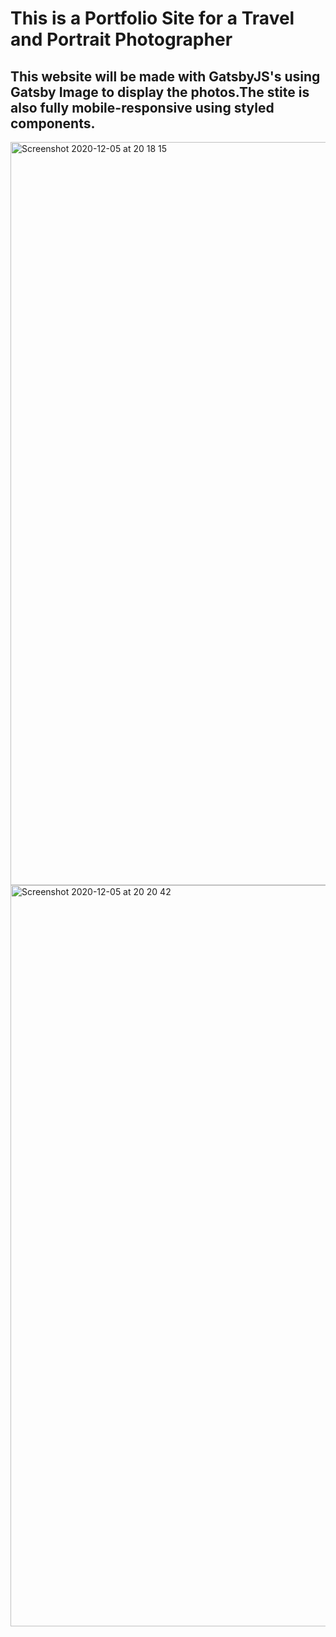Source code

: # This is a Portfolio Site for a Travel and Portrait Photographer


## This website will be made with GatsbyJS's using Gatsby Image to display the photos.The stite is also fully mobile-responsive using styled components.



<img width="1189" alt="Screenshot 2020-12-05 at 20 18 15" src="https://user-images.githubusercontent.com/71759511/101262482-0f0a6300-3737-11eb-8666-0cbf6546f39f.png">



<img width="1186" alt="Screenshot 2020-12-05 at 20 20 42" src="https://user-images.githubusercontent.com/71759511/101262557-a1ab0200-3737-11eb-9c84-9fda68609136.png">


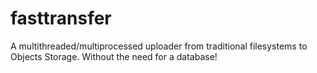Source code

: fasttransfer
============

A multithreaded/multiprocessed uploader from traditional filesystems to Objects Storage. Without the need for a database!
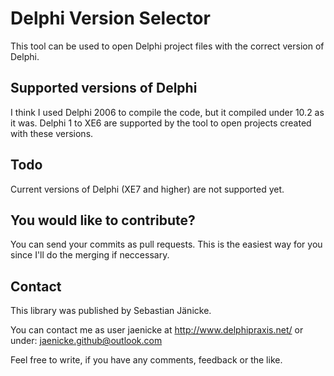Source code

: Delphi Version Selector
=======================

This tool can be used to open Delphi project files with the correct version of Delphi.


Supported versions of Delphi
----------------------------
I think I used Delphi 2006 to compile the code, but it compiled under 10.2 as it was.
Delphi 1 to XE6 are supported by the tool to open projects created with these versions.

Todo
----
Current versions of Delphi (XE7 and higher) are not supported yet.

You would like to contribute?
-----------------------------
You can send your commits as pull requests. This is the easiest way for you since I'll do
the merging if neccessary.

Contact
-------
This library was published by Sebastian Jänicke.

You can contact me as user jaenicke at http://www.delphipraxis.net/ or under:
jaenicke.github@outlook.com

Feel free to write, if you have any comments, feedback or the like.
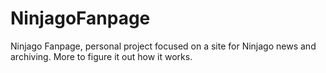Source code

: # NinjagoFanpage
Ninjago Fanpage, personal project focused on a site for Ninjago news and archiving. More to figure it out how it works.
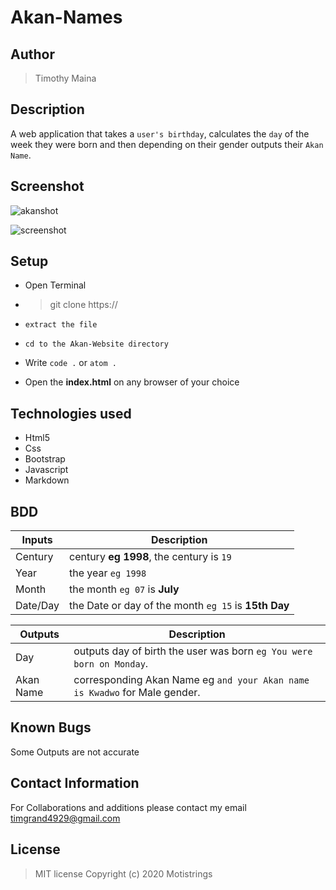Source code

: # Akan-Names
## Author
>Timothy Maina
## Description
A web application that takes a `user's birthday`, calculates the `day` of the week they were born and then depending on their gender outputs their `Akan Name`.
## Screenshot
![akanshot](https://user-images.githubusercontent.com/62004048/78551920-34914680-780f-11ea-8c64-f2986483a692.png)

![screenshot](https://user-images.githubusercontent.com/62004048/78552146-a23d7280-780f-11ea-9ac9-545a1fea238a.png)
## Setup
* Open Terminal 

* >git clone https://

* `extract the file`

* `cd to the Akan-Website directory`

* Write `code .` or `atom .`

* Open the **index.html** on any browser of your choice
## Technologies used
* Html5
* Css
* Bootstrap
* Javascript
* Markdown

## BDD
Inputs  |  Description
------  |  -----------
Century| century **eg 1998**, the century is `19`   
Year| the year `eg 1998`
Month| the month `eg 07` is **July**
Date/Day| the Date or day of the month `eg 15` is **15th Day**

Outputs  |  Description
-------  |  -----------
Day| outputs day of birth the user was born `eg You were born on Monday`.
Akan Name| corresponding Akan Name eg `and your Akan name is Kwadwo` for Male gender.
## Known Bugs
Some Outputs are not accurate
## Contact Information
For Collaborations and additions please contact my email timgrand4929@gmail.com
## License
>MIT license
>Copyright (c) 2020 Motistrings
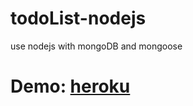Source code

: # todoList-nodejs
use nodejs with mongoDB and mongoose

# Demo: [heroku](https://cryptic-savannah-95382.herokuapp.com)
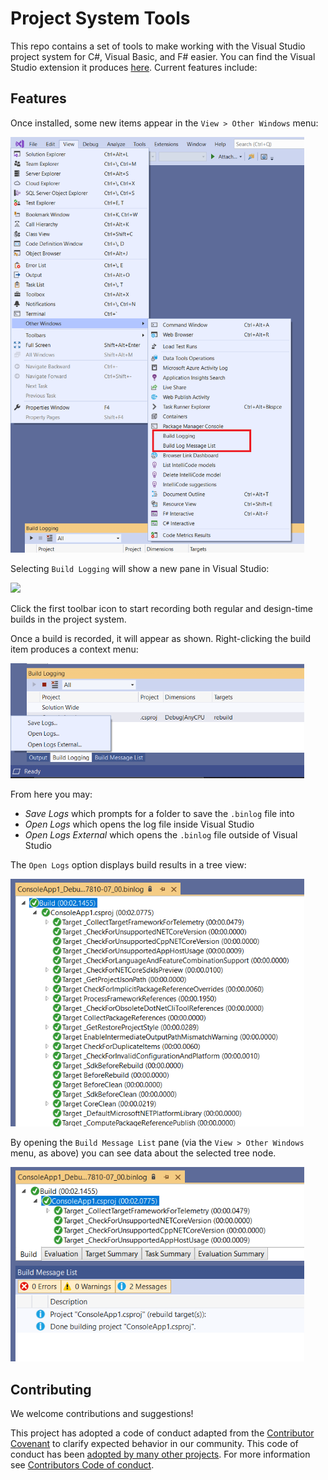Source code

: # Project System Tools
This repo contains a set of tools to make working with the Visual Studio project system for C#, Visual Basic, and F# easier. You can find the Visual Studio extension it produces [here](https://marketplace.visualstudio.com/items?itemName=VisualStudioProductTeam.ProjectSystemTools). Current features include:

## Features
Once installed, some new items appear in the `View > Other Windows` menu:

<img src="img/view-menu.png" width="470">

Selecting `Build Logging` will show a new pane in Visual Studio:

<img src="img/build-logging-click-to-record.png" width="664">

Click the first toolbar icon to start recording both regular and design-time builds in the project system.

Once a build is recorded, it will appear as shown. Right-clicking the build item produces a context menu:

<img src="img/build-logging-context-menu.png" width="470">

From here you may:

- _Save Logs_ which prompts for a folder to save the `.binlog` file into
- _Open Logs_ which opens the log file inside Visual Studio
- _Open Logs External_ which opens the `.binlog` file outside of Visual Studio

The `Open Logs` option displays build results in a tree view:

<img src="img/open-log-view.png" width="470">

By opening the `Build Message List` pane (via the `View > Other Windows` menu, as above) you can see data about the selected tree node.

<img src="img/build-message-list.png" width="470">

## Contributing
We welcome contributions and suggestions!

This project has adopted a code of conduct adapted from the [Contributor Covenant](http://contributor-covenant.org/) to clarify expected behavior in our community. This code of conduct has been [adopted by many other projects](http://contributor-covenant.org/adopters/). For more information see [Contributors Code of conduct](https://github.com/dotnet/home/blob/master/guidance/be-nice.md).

■ What needs to be done ■
Write out exactly the lines above between the one with "## Contact Information" and the one with "Project System Tools", inclusive, with pictures left out.

■ Solution ■
## Contact Information
For Collaborations and additions please contact my email timgrand4929@gmail.com
## License
>MIT license
>Copyright (c) 2020 Motistrings
Source code

: # todoList-nodejs
use nodejs with mongoDB and mongoose

# Demo: [heroku](https://cryptic-savannah-95382.herokuapp.com)
Source code

: # Project System Tools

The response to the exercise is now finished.